(Data excerpts)

━━━━━━━━━━━━━━━━━━━━

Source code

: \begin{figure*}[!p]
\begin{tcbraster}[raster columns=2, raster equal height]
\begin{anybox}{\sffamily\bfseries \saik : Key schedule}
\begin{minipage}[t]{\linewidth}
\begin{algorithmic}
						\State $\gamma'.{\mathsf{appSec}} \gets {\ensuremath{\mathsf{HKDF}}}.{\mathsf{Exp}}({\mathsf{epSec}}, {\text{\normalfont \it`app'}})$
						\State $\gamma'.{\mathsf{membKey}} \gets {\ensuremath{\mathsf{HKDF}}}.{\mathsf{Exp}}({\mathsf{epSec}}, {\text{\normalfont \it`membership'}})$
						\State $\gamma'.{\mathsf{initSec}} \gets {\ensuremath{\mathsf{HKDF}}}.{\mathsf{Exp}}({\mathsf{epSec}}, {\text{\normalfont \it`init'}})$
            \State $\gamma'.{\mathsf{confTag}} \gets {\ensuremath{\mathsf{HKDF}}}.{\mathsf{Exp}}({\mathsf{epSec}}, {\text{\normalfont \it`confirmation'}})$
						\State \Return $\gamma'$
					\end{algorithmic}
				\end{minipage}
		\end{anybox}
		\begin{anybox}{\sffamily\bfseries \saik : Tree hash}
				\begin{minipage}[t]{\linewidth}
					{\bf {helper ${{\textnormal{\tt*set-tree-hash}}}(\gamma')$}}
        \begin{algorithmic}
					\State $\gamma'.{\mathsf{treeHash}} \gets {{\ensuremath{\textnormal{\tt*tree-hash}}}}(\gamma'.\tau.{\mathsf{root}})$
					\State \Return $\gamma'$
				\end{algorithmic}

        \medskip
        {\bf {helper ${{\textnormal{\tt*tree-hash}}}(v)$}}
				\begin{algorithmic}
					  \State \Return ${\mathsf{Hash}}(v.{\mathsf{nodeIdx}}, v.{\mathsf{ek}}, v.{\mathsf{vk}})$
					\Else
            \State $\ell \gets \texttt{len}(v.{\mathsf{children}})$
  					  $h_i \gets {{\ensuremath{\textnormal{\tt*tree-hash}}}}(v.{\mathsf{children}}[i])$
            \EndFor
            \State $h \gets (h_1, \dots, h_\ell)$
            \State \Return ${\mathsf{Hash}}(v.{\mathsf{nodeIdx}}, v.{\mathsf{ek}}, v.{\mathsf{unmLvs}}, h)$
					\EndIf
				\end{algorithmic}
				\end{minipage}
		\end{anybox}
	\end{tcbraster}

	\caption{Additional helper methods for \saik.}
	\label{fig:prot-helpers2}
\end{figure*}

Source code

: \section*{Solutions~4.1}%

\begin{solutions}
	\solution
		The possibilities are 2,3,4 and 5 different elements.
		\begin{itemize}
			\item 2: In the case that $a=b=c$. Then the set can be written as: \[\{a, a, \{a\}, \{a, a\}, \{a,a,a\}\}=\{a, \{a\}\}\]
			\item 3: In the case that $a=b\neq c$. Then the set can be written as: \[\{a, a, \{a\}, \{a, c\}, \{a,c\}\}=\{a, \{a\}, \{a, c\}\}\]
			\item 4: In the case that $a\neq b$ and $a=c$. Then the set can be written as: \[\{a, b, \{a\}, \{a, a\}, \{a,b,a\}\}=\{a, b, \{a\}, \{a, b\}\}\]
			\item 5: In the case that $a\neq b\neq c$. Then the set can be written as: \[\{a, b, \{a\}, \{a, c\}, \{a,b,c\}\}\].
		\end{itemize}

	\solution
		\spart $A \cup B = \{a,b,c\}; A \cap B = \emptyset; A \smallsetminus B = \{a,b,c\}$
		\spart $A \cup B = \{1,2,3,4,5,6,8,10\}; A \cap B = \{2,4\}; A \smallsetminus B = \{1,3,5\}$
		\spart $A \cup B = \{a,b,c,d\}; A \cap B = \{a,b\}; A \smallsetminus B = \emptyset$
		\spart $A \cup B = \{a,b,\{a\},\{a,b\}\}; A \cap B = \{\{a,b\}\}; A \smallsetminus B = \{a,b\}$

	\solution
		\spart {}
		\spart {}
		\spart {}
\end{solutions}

━━━━━━━━━━━━━━━━━━━━

» Work request: Each record must be returned exactly as it is written.

» Answer to this task:
Source code

: \begin{figure*}[!p]
\begin{tcbraster}[raster columns=2, raster equal height]
\begin{anybox}{\sffamily\bfseries \saik : Key schedule}
\begin{minipage}[t]{\linewidth}
\begin{algorithmic}
						\State $\gamma'.{\mathsf{appSec}} \gets {\ensuremath{\mathsf{HKDF}}}.{\mathsf{Exp}}({\mathsf{epSec}}, {\text{\normalfont \it`app'}})$
						\State $\gamma'.{\mathsf{membKey}} \gets {\ensuremath{\mathsf{HKDF}}}.{\mathsf{Exp}}({\mathsf{epSec}}, {\text{\normalfont \it`membership'}})$
						\State $\gamma'.{\mathsf{initSec}} \gets {\ensuremath{\mathsf{HKDF}}}.{\mathsf{Exp}}({\mathsf{epSec}}, {\text{\normalfont \it`init'}})$
            \State $\gamma'.{\mathsf{confTag}} \gets {\ensuremath{\mathsf{HKDF}}}.{\mathsf{Exp}}({\mathsf{epSec}}, {\text{\normalfont \it`confirmation'}})$
						\State \Return $\gamma'$
					\end{algorithmic}
				\end{minipage}
		\end{anybox}
		\begin{anybox}{\sffamily\bfseries \saik : Tree hash}
				\begin{minipage}[t]{\linewidth}
					{\bf {helper ${{\textnormal{\tt*set-tree-hash}}}(\gamma')$}}
        \begin{algorithmic}
					\State $\gamma'.{\mathsf{treeHash}} \gets {{\ensuremath{\textnormal{\tt*tree-hash}}}}(\gamma'.\tau.{\mathsf{root}})$
					\State \Return $\gamma'$
				\end{algorithmic}

        \medskip
        {\bf {helper ${{\textnormal{\tt*tree-hash}}}(v)$}}
				\begin{algorithmic}
					  \State \Return ${\mathsf{Hash}}(v.{\mathsf{nodeIdx}}, v.{\mathsf{ek}}, v.{\mathsf{vk}})$
					\Else
            \State $\ell \gets \texttt{len}(v.{\mathsf{children}})$
  					  $h_i \gets {{\ensuremath{\textnormal{\tt*tree-hash}}}}(v.{\mathsf{children}}[i])$
            \EndFor
            \State $h \gets (h_1, \dots, h_\ell)$
            \State \Return ${\mathsf{Hash}}(v.{\mathsf{nodeIdx}}, v.{\mathsf{ek}}, v.{\mathsf{unmLvs}}, h)$
					\EndIf
				\end{algorithmic}
				\end{minipage}
		\end{anybox}
	\end{tcbraster}

	\caption{Additional helper methods for \saik.}
	\label{fig:prot-helpers2}
\end{figure*}

Source code

: \section*{Solutions~4.1}%

\begin{solutions}
	\solution
		The possibilities are 2,3,4 and 5 different elements.
		\begin{itemize}
			\item 2: In the case that $a=b=c$. Then the set can be written as: \[\{a, a, \{a\}, \{a, a\}, \{a,a,a\}\}=\{a, \{a\}\}\]
			\item 3: In the case that $a=b\neq c$. Then the set can be written as: \[\{a, a, \{a\}, \{a, c\}, \{a,c\}\}=\{a, \{a\}, \{a, c\}\}\]
			\item 4: In the case that $a\neq b$ and $a=c$. Then the set can be written as: \[\{a, b, \{a\}, \{a, a\}, \{a,b,a\}\}=\{a, b, \{a\}, \{a, b\}\}\]
			\item 5: In the case that $a\neq b\neq c$. Then the set can be written as: \[\{a, b, \{a\}, \{a, c\}, \{a,b,c\}\}\].
		\end{itemize}

	\solution
		\spart $A \cup B = \{a,b,c\}; A \cap B = \emptyset; A \smallsetminus B = \{a,b,c\}$
		\spart $A \cup B = \{1,2,3,4,5,6,8,10\}; A \cap B = \{2,4\}; A \smallsetminus B = \{1,3,5\}$
		\spart $A \cup B = \{a,b,c,d\}; A \cap B = \{a,b\}; A \smallsetminus B = \emptyset$
		\spart $A \cup B = \{a,b,\{a\},\{a,b\}\}; A \cap B = \{\{a,b\}\}; A \smallsetminus B = \{a,b\}$

	\solution
		\spart {}
		\spart {}
		\spart {}
\end{solutions}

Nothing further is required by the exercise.